[THE TASK]: Count every line in the data below that includes "each", and give only the result.

━━━━

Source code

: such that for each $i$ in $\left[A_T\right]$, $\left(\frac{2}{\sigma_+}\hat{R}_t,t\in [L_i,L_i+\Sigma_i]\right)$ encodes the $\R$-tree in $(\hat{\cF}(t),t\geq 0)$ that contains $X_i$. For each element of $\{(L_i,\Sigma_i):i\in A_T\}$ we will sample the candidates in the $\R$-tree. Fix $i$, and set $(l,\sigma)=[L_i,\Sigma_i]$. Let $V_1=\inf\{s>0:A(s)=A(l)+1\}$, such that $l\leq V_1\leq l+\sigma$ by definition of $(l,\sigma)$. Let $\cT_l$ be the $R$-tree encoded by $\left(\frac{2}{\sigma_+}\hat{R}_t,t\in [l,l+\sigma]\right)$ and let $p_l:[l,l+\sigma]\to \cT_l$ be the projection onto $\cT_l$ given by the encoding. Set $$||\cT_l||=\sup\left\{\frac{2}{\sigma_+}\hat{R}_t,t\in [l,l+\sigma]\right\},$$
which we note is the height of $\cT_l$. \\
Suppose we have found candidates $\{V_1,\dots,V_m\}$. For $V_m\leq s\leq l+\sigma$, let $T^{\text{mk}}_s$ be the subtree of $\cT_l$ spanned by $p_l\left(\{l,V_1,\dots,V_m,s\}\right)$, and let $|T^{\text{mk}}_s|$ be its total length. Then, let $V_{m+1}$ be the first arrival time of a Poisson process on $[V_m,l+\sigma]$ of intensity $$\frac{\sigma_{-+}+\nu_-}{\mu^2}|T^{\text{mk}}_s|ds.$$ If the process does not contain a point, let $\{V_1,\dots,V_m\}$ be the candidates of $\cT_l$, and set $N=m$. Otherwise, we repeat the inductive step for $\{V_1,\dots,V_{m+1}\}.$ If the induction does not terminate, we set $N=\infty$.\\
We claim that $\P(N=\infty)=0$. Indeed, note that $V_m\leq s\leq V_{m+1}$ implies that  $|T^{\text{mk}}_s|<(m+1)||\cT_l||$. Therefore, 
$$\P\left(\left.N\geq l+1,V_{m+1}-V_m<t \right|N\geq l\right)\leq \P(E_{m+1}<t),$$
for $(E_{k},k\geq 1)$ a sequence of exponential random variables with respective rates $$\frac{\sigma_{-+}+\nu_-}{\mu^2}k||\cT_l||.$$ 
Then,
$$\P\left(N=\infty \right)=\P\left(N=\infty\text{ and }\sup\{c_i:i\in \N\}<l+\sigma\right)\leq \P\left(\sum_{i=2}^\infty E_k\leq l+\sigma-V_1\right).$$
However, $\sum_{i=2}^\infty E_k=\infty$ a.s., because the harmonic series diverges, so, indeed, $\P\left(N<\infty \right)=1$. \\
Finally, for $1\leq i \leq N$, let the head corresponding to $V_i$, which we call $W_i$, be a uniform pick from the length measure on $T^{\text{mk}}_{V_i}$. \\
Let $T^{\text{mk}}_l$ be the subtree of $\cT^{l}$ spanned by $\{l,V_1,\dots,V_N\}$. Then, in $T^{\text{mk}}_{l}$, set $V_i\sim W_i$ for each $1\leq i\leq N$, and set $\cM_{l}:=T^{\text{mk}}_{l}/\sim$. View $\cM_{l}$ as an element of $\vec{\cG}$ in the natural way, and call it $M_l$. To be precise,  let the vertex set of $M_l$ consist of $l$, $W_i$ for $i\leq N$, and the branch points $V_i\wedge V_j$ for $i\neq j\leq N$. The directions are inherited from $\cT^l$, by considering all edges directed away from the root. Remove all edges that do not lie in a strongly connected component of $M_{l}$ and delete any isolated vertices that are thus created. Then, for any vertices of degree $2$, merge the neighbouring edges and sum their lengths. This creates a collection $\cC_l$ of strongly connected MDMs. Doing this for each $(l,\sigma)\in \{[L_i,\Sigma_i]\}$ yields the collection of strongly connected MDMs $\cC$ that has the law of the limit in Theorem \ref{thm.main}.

━━━━

[ANSWER SPACE]: 2